2508.08768v1
Impact of Resonance, Raman, and Thomson Scattering on Hydrogen Line Formation in Little Red Dots
Digest
The authors run 3D Monte Carlo radiative transfer to test how resonance, Raman, and Thomson scattering sculpt Balmer lines in Little Red Dots. Resonance scattering in an n=2–populated H I medium drives strong departures from Case B and distinct Hα vs Hβ shapes, but Hβ is funneled into Paα, preventing broad Hβ wings. Raman scattering of higher Lyman-series emission can explain Hα/Hβ wing-width ratios ≳1.28, whereas Ramanization of a UV continuum is disfavored by the near-constant FWHM across transitions. Thomson scattering with Te≈10^4 K and electron column ≈10^24 cm−2 reproduces the ≳1000 km s−1 wings and implies virial BH masses can be overestimated by ≳10 if widths are taken at face value.
Key figures to inspect
- Figure 1 — Geometry/parameters: map each wedge to the assumed medium (n=2 H I for resonance, ground-state H I for Raman, H II electrons for Thomson) to see which columns, velocities, and Te drive the modeled wing shapes and line asymmetries.
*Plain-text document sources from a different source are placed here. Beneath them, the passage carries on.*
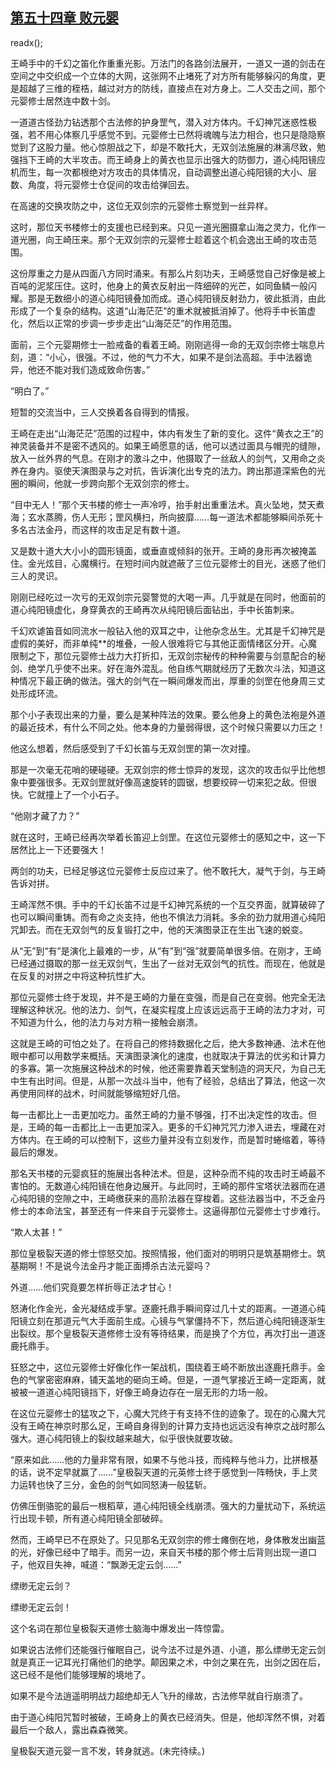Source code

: ## [第五十四章 败元婴](https://www.xxbiquge.com/11_11207/9028800.html)
readx();

  王崎手中的千幻之笛化作重重光影。万法门的各路剑法展开，一道又一道的剑击在空间之中交织成一个立体的大网，这张网不止堵死了对方所有能够躲闪的角度，更是超越了三维的桎梏，越过对方的防线，直接点在对方身上。二人交击之间，那个元婴修士居然连中数十剑。

  一道道古怪劲力钻透那个古法修的护身罡气，潜入对方体内。千幻神咒迷惑性极强，若不用心体察几乎感觉不到。元婴修士已然将魂魄与法力相合，也只是隐隐察觉到了这股力量。他心惊胆战之下，却是不敢托大，无双剑法施展的淋漓尽致，勉强挡下王崎的大半攻击。而王崎身上的黄衣也显示出强大的防御力，道心纯阳镜应机而生，每一次都根绝对方攻击的具体情况，自动调整出道心纯阳镜的大小、层数、角度，将元婴修士仓促间的攻击给弹回去。

  在高速的交换攻防之中，这位无双剑宗的元婴修士察觉到一丝异样。

  这时，那位天书楼修士的支援也已经到来。只见一道光圈摄拿山海之灵力，化作一道光圈，向王崎压来。那个无双剑宗的元婴修士趁着这个机会逸出王崎的攻击范围。

  这份厚重之力是从四面八方同时涌来。有那么片刻功夫，王崎感觉自己好像是被上百吨的泥浆压住。这时，他身上的黄衣反射出一阵细碎的光芒，如同鱼鳞一般闪耀。那是无数细小的道心纯阳镜叠加而成。道心纯阳镜反射劲力，彼此抵消，由此形成了一个复杂的结构。这道“山海茫茫”的重术就被抵消掉了。他将手中长笛虚化，然后以正常的步调一步步走出“山海茫茫”的作用范围。

  面前，三个元婴期修士一脸戒备的看着王崎。刚刚逃得一命的无双剑宗修士喘息片刻，道：“小心，很强。不过，他的气力不大，如果不是剑法高超。手中法器诡异，他还不能对我们造成致命伤害。”

  “明白了。”

  短暂的交流当中，三人交换着各自得到的情报。

  王崎在走出“山海茫茫”范围的过程中，体内有发生了新的变化。这件“黄衣之王”的神灵装备并不是密不透风的。如果王崎愿意的话，他可以透过面具与帽兜的缝隙，放入一丝外界的气息。在刚才的激斗之中，他摄取了一丝敌人的剑气，又用命之炎养在身内。驱使天演图录与之对抗，告诉演化出专克的法力。跨出那道深紫色的光圈的瞬间，他就一步跨向那个无双剑宗的修士。

  “目中无人！”那个天书楼的修士一声冷哼，抬手射出重重法术。真火坠地，焚天煮海；玄水蒸腾，伤人无形；罡风横扫，所向披靡……每一道法术都能够瞬间杀死十多名古法金丹，而这样的攻击足足有数十道。

  又是数十道大大小小的圆形镜面，或垂直或倾斜的张开。王崎的身形再次被掩盖住。金光炫目，心魔横行。在短时间内就遮蔽了三位元婴修士的目光，迷惑了他们三人的灵识。

  刚刚已经吃过一次亏的无双剑宗元婴警觉的大喝一声。几乎就是在同时，他面前的道心纯阳镜虚化，身穿黄衣的王崎再次从纯阳镜后面钻出，手中长笛刺来。

  千幻欢谑笛音如同流水一般钻入他的双耳之中，让他杂念丛生。尤其是千幻神咒是虚假的美好，而非单纯**的堆叠，一般人很难将它与其他正面情绪区分开。心魔限制之下，那位元婴修士战力大打折扣，无双剑宗秘传的种种需要与剑意配合的秘剑、绝学几乎使不出来。好在海外混乱。他自练气期就经历了无数次斗法，知道这种情况下最正确的做法。强大的剑气在一瞬间爆发而出，厚重的剑罡在他身周三丈处形成环流。

  那个小子表现出来的力量，要么是某种阵法的效果。要么他身上的黄色法袍是外道的最近技术，有什么不同之处。他本身的力量弱得很，这个时候只需要以力压之！

  他这么想着，然后感受到了千幻长笛与无双剑罡的第一次对撞。

  那是一次毫无花哨的硬碰硬。无双剑宗的修士惊异的发现，这次的攻击似乎比他想象中要强很多。无双剑罡就好像高速旋转的圆锯，想要绞碎一切来犯之敌。但很快。它就撞上了一个小石子。

  “他刚才藏了力？”

  就在这时，王崎已经再次举着长笛迎上剑罡。在这位元婴修士的感知之中，这一下居然比上一下还要强大！

  两剑的功夫，已经足够这位元婴修士反应过来了。他不敢托大，凝气于剑，与王崎告诉对拼。

  王崎浑然不惧。手中的千幻长笛不过是千幻神咒系统的一个互交界面，就算破碎了也可以瞬间重铸。而有命之炎支持，他也不惧法力消耗。多余的劲力就用道心纯阳咒卸去。而在无双剑气的反复锻打之中，他的天演图录正在生出飞速的蜕变。

  从“无”到“有”是演化上最难的一步，从“有”到“强”就要简单很多倍。在刚才，王崎已经通过摄取的那一丝无双剑气，生出了一丝对无双剑气的抗性。而现在，他就是在反复的对拼之中将这种抗性扩大。

  那位元婴修士终于发现，并不是王崎的力量在变强，而是自己在变弱。他完全无法理解这种状况。他的法力、剑气，在凝实程度上应该远远高于王崎的法力才对，可不知道为什么，他的法力与对方稍一接触会崩溃。

  这就是王崎的可怕之处了。在将自己的修持数据化之后，绝大多数神通、法术在他眼中都可以用数学来概括。天演图录演化的速度，也就取决于算法的优劣和计算力的多寡。第一次施展这种战术的时候，他还需要靠着天堂制造的洞天尺，为自己无中生有出时间。但是，从那一次战斗当中，他有了经验，总结出了算法，他这一次再使用同样的战术，时间就能够缩短好几倍。

  每一击都比上一击更加吃力。虽然王崎的力量不够强，打不出决定性的攻击。但是，王崎的每一击都比上一击更加深入。更多的千幻神咒咒力渗入进去，埋藏在对方体内。在王崎的可以控制下，这些力量并没有立刻发作，而是暂时蜷缩着，等待最后的爆发。

  那名天书楼的元婴疯狂的施展出各种法术。但是，这种杂而不纯的攻击时王崎最不害怕的。无数道心纯阳镜在他身边展开。与此同时，王崎的那件宝塔状法器而在道心纯阳镜的空隙之中，王崎缴获来的高阶法器在穿梭着。这些法器当中，不乏金丹修士的本命法宝，甚至还有一件来自于元婴修士。这逼得那位元婴修士寸步难行。

  “欺人太甚！”

  那位皇极裂天道的修士惊怒交加。按照情报，他们面对的明明只是筑基期修士。筑基期啊！不是说今法金丹才能正面搏杀古法元婴吗？

  外道……他们究竟要怎样折辱正法才甘心！

  怒涛化作金光，金光凝结成手掌。逐鹿托鼎手瞬间穿过几十丈的距离。一道道心纯阳镜立刻在那道元气大手面前生成。心镜与气掌僵持不下，然后道心纯阳镜逐渐生出裂纹。那个皇极裂天道修修士没有等待结果，而是换了个方位，再次打出一道逐鹿托鼎手。

  狂怒之中，这位元婴修士好像化作一架战机，围绕着王崎不断放出逐鹿托鼎手。金色的气掌密密麻麻，铺天盖地的砸向王崎。但是，一道气掌接近王崎一定距离，就被被一道道心纯阳镜挡下，好像王崎身边存在一层无形的力场一般。

  在这位元婴修士的猛攻之下，心魔大咒终于有支持不住的迹象了。现在的心魔大咒没有王崎在神京时那么足，王崎自身得到的计算力支持也远远没有神京之战时那么强大。道心纯阳镜上的裂纹越来越大，似乎很快就要攻破。

  “原来如此……他的力量非常有限，如果不与他斗技，而纯粹与他斗力，比拼根基的话，说不定早就赢了……”皇极裂天道的元英修士终于感觉到一阵畅快，手上灵力运转也快了三分，金色的剑气如同怒涛一般猛斩。

  仿佛压倒骆驼的最后一根稻草，道心纯阳镜全线崩溃。强大的力量扰动下，系统运行出现卡顿，所有道心纯阳镜全部破碎。

  然而，王崎早已不在原处了。只见那名无双剑宗的修士瘫倒在地，身体散发出幽蓝的光，好像已经中了暗手。而另一边，来自天书楼的那个修士后背则出现一道口子，他双目失神，喊道：“飘渺无定云剑……”

  缥缈无定云剑？

  缥缈无定云剑！

  这个名词在那位皇极裂天道修士脑海中爆发出一阵惊雷。

  如果说古法修们还能强行催眠自己，说今法不过是外道、小道，那么缥缈无定云剑就是真正一记耳光打痛他们的绝学。颠因果之术，中剑之果在先，出剑之因在后，这已经不是他们能够理解的境地了。

  如果不是今法逍遥明明战力超绝却无人飞升的缘故，古法修早就自行崩溃了。

  由于道心纯阳咒暂时被破，王崎身上的黄衣已经消失。但是，他却浑然不惧，对着最后一个敌人，露出森森微笑。

  皇极裂天道元婴一言不发，转身就逃。(未完待续。)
- Figure 2 — Level diagram and branching: follow the multi-branch de-excitation paths that preferentially convert Hβ photons into Paα, clarifying why resonance scattering cannot broaden Hβ while allowing Hα profile distortions and Case B violations.
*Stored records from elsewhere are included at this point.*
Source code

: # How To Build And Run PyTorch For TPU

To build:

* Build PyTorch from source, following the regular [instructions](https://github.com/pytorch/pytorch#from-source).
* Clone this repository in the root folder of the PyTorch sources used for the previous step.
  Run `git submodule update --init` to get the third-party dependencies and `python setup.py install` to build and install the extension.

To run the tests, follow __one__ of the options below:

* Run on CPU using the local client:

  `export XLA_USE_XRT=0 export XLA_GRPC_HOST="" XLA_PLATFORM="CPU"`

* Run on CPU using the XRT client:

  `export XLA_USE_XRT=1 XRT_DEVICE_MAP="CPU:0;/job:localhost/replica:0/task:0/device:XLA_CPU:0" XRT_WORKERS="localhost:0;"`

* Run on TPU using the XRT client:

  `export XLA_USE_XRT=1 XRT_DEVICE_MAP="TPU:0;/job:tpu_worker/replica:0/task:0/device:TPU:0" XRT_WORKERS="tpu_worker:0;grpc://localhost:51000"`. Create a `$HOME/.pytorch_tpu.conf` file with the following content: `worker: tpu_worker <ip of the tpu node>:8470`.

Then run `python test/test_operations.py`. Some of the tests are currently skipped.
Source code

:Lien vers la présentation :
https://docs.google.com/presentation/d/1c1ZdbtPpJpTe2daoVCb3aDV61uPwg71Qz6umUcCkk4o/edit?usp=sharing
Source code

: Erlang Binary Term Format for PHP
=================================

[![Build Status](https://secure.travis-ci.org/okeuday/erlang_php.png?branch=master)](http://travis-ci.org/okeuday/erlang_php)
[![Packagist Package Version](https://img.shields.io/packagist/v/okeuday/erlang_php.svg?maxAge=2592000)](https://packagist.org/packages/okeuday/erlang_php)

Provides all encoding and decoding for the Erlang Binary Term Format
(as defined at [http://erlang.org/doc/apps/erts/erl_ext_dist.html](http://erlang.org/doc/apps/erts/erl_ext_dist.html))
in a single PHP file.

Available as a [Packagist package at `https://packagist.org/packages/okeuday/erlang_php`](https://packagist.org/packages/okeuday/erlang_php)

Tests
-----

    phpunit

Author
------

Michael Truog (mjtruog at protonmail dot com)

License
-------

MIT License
- Figure 3 — Raman channels: compare Rayleigh vs Raman routes from Lyman-series UV into Hα/Hβ/Pa features to understand predicted wing asymmetry and why continuum-driven Raman is disfavored relative to line-pumped Raman from higher Lyman lines.
- Figure 4 — Hβ→Paα conversion vs optical depth: the rising conversion fraction with τ quantifies Hβ suppression; match the Monte Carlo points to the analytic curve (Eq. 15) to gauge when Hβ wings must be narrow despite broad Hα.